In der Unreife liegt die Kraft

Der Gaumen jubelte und das Zahnfleisch war weitaus weniger beleidigt als gedacht: Fünf unterschiedliche Verjus-Varianten prägten die VIA-Verkostung am Eichberg.

Verjus mag kühle Jahre. Ausgebaut wird er im Tank. Die Arbeit vom Weingarten bis zum Keller ist für Winzer nicht weniger aufwendig als bei Wein. „Bis zur Ernte ist Verjus genauso arbeitsintensiv. Man muss schnell und sauber lesen. Dann steht man vor der Frage: filtrieren oder nicht? Schwefelzugaben sind ohnedies nicht erlaubt und auch bei der Pasteurisierung ist viel Feingefühl gefragt“, hält Lackner-Tinnacher fest. „Pro Liter Verjus benötigen wir zwei bis drei Kilo handverlesene Trauben“, untermauert Daniel Jaunegg. Jedes zweite Jahr produziert er den grünen Saft und auch dann nur ein paar Hundert Flaschen. Im Vergleich zu Tement, der mit rund 20.000 Stück jährlich viel Sichtbarkeit am Markt einnimmt, ist er ein kleiner Fisch, doch die Differenzierung ist entscheidend: Jauneggs Verjus aus blauen Wildbachertrauben ist ebenso wie jener des Weinguts Lackner-Tinnacher aus Muskatellertrauben vorrangig als Würzmittel gedacht. Davon braucht man im Normalfall auch viel weniger.

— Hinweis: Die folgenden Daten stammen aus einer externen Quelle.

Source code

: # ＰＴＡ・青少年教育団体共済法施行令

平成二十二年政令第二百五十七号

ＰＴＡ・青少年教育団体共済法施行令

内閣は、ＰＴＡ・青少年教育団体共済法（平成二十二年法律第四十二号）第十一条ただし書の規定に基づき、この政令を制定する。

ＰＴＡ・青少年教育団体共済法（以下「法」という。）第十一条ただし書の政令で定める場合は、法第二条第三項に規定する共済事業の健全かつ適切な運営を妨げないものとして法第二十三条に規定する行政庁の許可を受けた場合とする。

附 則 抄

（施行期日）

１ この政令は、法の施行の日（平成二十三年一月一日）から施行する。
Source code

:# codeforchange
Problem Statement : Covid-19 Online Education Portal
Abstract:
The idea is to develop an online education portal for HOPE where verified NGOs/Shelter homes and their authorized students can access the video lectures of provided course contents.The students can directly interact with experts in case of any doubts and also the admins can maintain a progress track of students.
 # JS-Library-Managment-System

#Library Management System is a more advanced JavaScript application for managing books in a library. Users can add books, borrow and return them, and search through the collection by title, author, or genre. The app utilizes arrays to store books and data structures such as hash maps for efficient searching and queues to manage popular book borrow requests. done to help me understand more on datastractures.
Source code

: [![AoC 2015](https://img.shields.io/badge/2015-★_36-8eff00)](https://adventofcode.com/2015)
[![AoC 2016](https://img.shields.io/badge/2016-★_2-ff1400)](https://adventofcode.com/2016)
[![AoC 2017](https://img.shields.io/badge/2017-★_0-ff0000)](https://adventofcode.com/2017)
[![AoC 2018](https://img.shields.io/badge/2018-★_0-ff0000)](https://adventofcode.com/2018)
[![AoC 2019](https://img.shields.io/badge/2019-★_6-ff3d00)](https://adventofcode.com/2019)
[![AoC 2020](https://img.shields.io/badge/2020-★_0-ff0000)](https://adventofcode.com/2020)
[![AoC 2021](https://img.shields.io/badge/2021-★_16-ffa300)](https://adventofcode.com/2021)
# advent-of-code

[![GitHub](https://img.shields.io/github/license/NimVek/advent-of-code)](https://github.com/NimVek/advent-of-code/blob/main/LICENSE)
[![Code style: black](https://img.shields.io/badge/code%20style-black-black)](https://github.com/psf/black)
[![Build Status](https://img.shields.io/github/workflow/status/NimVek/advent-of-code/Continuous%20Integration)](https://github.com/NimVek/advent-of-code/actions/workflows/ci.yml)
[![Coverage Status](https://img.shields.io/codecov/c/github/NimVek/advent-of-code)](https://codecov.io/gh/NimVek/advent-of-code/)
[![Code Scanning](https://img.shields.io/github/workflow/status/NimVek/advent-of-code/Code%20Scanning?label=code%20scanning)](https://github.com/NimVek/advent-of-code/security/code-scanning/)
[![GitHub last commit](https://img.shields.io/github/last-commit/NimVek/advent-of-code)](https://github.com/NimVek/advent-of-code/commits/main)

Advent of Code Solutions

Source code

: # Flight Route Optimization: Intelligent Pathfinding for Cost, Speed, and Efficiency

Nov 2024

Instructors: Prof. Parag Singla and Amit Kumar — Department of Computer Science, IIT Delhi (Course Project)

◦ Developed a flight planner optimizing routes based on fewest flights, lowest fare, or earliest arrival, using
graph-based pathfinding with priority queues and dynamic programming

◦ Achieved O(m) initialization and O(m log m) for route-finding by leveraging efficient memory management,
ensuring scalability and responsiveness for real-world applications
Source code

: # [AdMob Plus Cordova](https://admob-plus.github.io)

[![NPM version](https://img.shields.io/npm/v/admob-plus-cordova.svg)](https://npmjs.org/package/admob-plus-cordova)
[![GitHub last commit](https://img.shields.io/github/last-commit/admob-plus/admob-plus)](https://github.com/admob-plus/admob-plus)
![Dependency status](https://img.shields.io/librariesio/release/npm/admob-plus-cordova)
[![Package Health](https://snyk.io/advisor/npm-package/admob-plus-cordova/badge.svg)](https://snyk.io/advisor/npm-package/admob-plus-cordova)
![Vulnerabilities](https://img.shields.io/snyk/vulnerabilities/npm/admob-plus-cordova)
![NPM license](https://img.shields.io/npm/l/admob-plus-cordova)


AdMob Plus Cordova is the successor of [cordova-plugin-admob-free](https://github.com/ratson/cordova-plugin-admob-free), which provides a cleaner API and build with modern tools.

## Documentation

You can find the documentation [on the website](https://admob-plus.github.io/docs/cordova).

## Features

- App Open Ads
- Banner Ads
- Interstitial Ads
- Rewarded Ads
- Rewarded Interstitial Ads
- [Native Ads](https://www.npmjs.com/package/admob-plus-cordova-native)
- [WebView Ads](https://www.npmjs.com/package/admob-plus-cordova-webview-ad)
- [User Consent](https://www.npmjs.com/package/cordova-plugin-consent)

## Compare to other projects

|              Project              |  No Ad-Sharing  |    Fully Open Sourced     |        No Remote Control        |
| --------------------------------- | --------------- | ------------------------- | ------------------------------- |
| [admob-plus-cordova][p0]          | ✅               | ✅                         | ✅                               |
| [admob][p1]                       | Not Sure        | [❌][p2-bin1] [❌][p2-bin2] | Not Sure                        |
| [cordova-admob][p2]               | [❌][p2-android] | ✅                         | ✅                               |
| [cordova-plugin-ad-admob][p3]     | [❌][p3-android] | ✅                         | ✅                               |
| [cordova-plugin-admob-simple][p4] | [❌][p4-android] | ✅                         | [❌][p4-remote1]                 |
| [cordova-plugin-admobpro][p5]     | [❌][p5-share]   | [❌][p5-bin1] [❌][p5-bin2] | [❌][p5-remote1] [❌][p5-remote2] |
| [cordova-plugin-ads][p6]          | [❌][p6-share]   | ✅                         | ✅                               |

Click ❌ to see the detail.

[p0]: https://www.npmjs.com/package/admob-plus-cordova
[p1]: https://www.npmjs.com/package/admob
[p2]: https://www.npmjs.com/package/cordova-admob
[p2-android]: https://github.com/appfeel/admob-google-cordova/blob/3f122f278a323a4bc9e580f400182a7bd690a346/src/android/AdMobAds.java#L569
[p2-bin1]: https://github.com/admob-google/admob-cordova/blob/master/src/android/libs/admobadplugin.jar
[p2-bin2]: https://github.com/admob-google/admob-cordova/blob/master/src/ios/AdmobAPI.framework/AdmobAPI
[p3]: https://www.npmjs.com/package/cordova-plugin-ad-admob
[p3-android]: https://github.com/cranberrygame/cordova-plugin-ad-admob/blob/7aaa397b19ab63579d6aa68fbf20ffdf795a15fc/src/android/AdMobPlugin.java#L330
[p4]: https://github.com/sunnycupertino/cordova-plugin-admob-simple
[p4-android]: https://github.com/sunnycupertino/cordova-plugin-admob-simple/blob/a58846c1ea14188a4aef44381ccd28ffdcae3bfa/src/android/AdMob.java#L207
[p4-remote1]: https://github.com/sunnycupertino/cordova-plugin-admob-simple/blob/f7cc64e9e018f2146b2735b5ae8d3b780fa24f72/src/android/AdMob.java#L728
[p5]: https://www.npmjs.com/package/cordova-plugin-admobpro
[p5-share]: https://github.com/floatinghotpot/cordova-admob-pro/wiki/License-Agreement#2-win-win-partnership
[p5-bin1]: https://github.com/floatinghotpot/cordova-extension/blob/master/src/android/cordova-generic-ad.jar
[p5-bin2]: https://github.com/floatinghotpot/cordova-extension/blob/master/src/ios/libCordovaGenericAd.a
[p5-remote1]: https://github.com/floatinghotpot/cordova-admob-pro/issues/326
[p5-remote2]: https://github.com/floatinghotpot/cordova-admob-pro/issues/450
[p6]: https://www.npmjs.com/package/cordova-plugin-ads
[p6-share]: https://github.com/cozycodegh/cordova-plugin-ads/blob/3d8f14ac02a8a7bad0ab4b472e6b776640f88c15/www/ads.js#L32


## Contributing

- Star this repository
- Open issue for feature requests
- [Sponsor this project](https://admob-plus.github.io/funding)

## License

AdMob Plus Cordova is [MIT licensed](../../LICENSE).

Saures Rindfleisch oder Paradeisersalat mit Verjus, da wären alle vier Verkoster sofort dabei. In Verjus roh marinierter Saibling mit Physalis und ­Zitrus steht aktuell auf der Karte in der Saziani Stub’n. „Oh ja, Ceviche mit Verjus finden wir auch mega“, schwärmt das Gastgeberpaar Jaunegg. Für Neumeister ist der Säureliebling barrelevant – „als Zitronenersatz in Cocktails – Stichwort Dirty Martini oder Averna Sour – oder auch schlichtweg im Tee“. ­Kathi Lackner-Tinnacher setzt Verjus sogar bei Desserts oder süßer Backware ein. „Ich habe beim Risottokochen mal versucht, Wein durch Verjus zu ersetzen – das sollte man lieber sein lassen“, grinst Jaunegg. Nachdem unser Speichelfluss ordentlich gefördert wurde, tunken wir zum Abschluss angeregt Jourgebäck vom südsteirischen Brothof Atschko in Kernöl und Verjus. Wichtiges Fazit: Verjus hat Komplexität. Er ist keinesfalls einfach nur sauer. Die Palette des Frucht-Säure-Spiels ist bei diesem Thema so vielseitig wie beim Wein. Der Wermutstropfen: Angesichts des Klimawandels könnte es dem Verjus an den Kragen gehen. Wärme und unreife Trauben vertragen sich nicht besonders gut. Höchste Zeit, Verjus zu entdecken und sich damit einzudecken.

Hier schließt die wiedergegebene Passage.